Thursday, May 10, 2012

Deadlines, To Do Lists, and Expectations, Oh My

I'm a compulsive list maker and setter-up of organizational systems to keep track of them that I ultimately don't or can't use.

I fact, I'm probably the most organized disorganized person you'll ever meet.

This is not something I'm proud of and something I've struggled with for my entire life. I was a terribly disorganized student and blew through deadlines (or at least left things for the last minute) more times than I want to admit. It wasn't until I hit graduate school and my student physical therapy placements that I had to learn to deal with deadlines, schedules, and time management.

It was a hard lesson, but ultimately, I developed a system using a Daytimer paper calendar that I ended up keeping for nearly 2 decades. If I didn't always make my deadlines, at least I knew they existed.

Now that I'm no longer in clinical practice and most of my deadlines are self-imposed, it's definitely more difficult for me to stay on task. At any given time, I'll have a scrap paper to do list floating around my office or the kitchen, another one on a white board in my office, still another one on my PDA, synced to my computer.

It's a little crazy making, quite honestly, but it's the best I can do right now.
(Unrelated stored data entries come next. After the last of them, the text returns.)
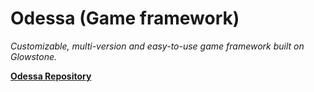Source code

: # Odessa \(Game framework\)

_Customizable, multi-version and easy-to-use game framework built on Glowstone._

[**Odessa Repository**](https://github.com/aternosgames/odessa)

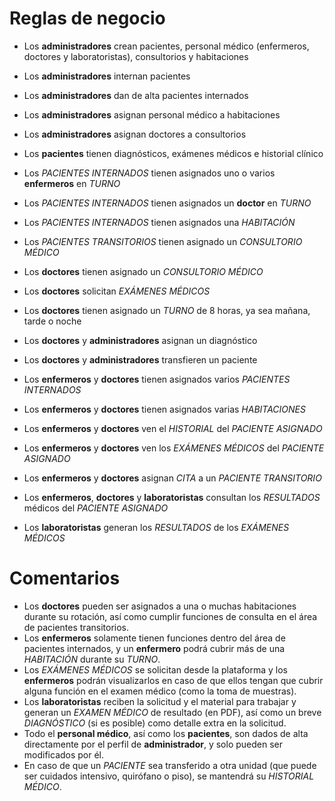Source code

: # Reglas de negocio

- Los **administradores** crean pacientes, personal médico (enfermeros, doctores y laboratoristas), consultorios y habitaciones
- Los **administradores** internan pacientes
- Los **administradores** dan de alta pacientes internados
- Los **administradores** asignan personal médico a habitaciones
- Los **administradores** asignan doctores a consultorios

- Los **pacientes** tienen diagnósticos, exámenes médicos e historial clínico

- Los *PACIENTES INTERNADOS* tienen asignados uno o varios **enfermeros** en *TURNO*
- Los *PACIENTES INTERNADOS* tienen asignados un **doctor** en *TURNO*
- Los *PACIENTES INTERNADOS* tienen asignados una *HABITACIÓN*
- Los *PACIENTES TRANSITORIOS* tienen asignado un *CONSULTORIO MÉDICO*

- Los **doctores** tienen asignado un *CONSULTORIO MÉDICO*
- Los **doctores** solicitan *EXÁMENES MÉDICOS*
- Los **doctores** tienen asignado un *TURNO* de 8 horas, ya sea mañana, tarde o noche

- Los **doctores** y **administradores** asignan un diagnóstico
- Los **doctores** y **administradores** transfieren un paciente

- Los **enfermeros** y **doctores** tienen asignados varios *PACIENTES INTERNADOS*
- Los **enfermeros** y **doctores** tienen asignados varias *HABITACIONES*
- Los **enfermeros** y **doctores** ven el *HISTORIAL* del *PACIENTE ASIGNADO*
- Los **enfermeros** y **doctores** ven los *EXÁMENES MÉDICOS* del *PACIENTE ASIGNADO*
- Los **enfermeros** y **doctores** asignan *CITA* a un *PACIENTE TRANSITORIO*
- Los **enfermeros**, **doctores** y **laboratoristas** consultan los *RESULTADOS* médicos del *PACIENTE ASIGNADO*

- Los **laboratoristas** generan los *RESULTADOS* de los *EXÁMENES MÉDICOS*

# Comentarios

- Los **doctores** pueden ser asignados a una o muchas habitaciones durante su rotación, así como cumplir funciones de consulta en el área de pacientes transitorios.
- Los **enfermeros** solamente tienen funciones dentro del área de pacientes internados, y un **enfermero** podrá cubrir más de una *HABITACIÓN* durante su *TURNO*.
- Los *EXÁMENES MÉDICOS* se solicitan desde la plataforma y los **enfermeros** podrán visualizarlos en caso de que ellos tengan que cubrir alguna función en el examen médico (como la toma de muestras).
- Los **laboratoristas** reciben la solicitud y el material para trabajar y generan un *EXAMEN MÉDICO* de resultado (en PDF), así como un breve *DIAGNÓSTICO* (si es posible) como detalle extra en la solicitud.
- Todo el **personal médico**, así como los **pacientes**, son dados de alta directamente por el perfil de **administrador**, y solo pueden ser modificados por él.
- En caso de que un *PACIENTE* sea transferido a otra unidad (que puede ser cuidados intensivo, quirófano o piso), se mantendrá su *HISTORIAL MÉDICO*.

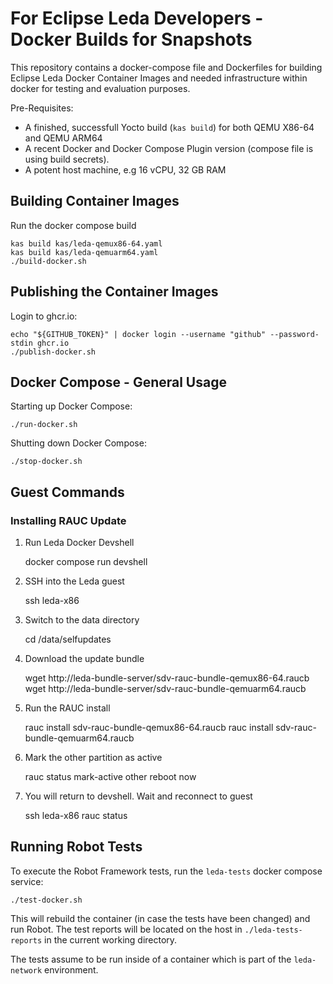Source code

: # For Eclipse Leda Developers - Docker Builds for Snapshots

This repository contains a docker-compose file and Dockerfiles for building Eclipse Leda Docker Container Images
and needed infrastructure within docker for testing and evaluation purposes.

Pre-Requisites:
- A finished, successfull Yocto build (`kas build`) for both QEMU X86-64 and QEMU ARM64
- A recent Docker and Docker Compose Plugin version (compose file is using build secrets).
- A potent host machine, e.g 16 vCPU, 32 GB RAM

## Building Container Images

Run the docker compose build

    kas build kas/leda-qemux86-64.yaml
    kas build kas/leda-qemuarm64.yaml
    ./build-docker.sh

## Publishing the Container Images

Login to ghcr.io:

    echo "${GITHUB_TOKEN}" | docker login --username "github" --password-stdin ghcr.io
    ./publish-docker.sh

## Docker Compose - General Usage

Starting up Docker Compose:

    ./run-docker.sh

Shutting down Docker Compose:

    ./stop-docker.sh

## Guest Commands

### Installing RAUC Update

1. Run Leda Docker Devshell

    docker compose run devshell

2. SSH into the Leda guest

    ssh leda-x86

3. Switch to the data directory

    cd /data/selfupdates

4. Download the update bundle

    wget http://leda-bundle-server/sdv-rauc-bundle-qemux86-64.raucb
    wget http://leda-bundle-server/sdv-rauc-bundle-qemuarm64.raucb

5. Run the RAUC install

    rauc install sdv-rauc-bundle-qemux86-64.raucb
    rauc install sdv-rauc-bundle-qemuarm64.raucb

6. Mark the other partition as active

    rauc status mark-active other
    reboot now

7. You will return to devshell. Wait and reconnect to guest

    ssh leda-x86
    rauc status

## Running Robot Tests

To execute the Robot Framework tests, run the `leda-tests` docker compose service:

    ./test-docker.sh

This will rebuild the container (in case the tests have been changed) and run Robot.
The test reports will be located on the host in `./leda-tests-reports` in the current working directory.

The tests assume to be run inside of a container which is part of the `leda-network` environment.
I've come to terms with the chaos that is my life currently, juggling writing time, managing the promotion of my debut novel, family responsibilities (life with teens is crazy at the best of times), and my elderly parents' health issues. It means that deadlines come in a lot of different flavors.  Some of them are want-to's: revision of an older novel so I can get it on my agent's TBR pile, brainstorming time for a sequel to THE BETWEEN. Some of them are have-to's: upcoming trip to Cleveland with Dad for a medical consultation. Others are routine tasks that seem as if they never quite finish: bills, laundry, returning phone calls.


Because my brain is almost always spinning in too many directions at once, I write down what I need to do and when I need to complete it where ever I happen to be.  Hence the multiplicity of to-do lists.

Ultimately, things get done. Lists get completed, crossed off, thrown out.

It's just not a pretty process.

Today’s post was inspired by the topic “Deadlines: Love’em or hate’em?”– May’s topic in the Merry-Go-Round Blog Tour — an ongoing tour where you, the reader, travel around the world from author’s blog to author’s blog. We have all sorts of writers at all stages in their writing career, so there’s something for everyone to enjoy. 

1 comment:

  1. Awesome, Lisa - I totally do this too!! I keep track of "to do" at the office and at home on little notepads that I carry around and leave on my desks. It's the only way I can keep track!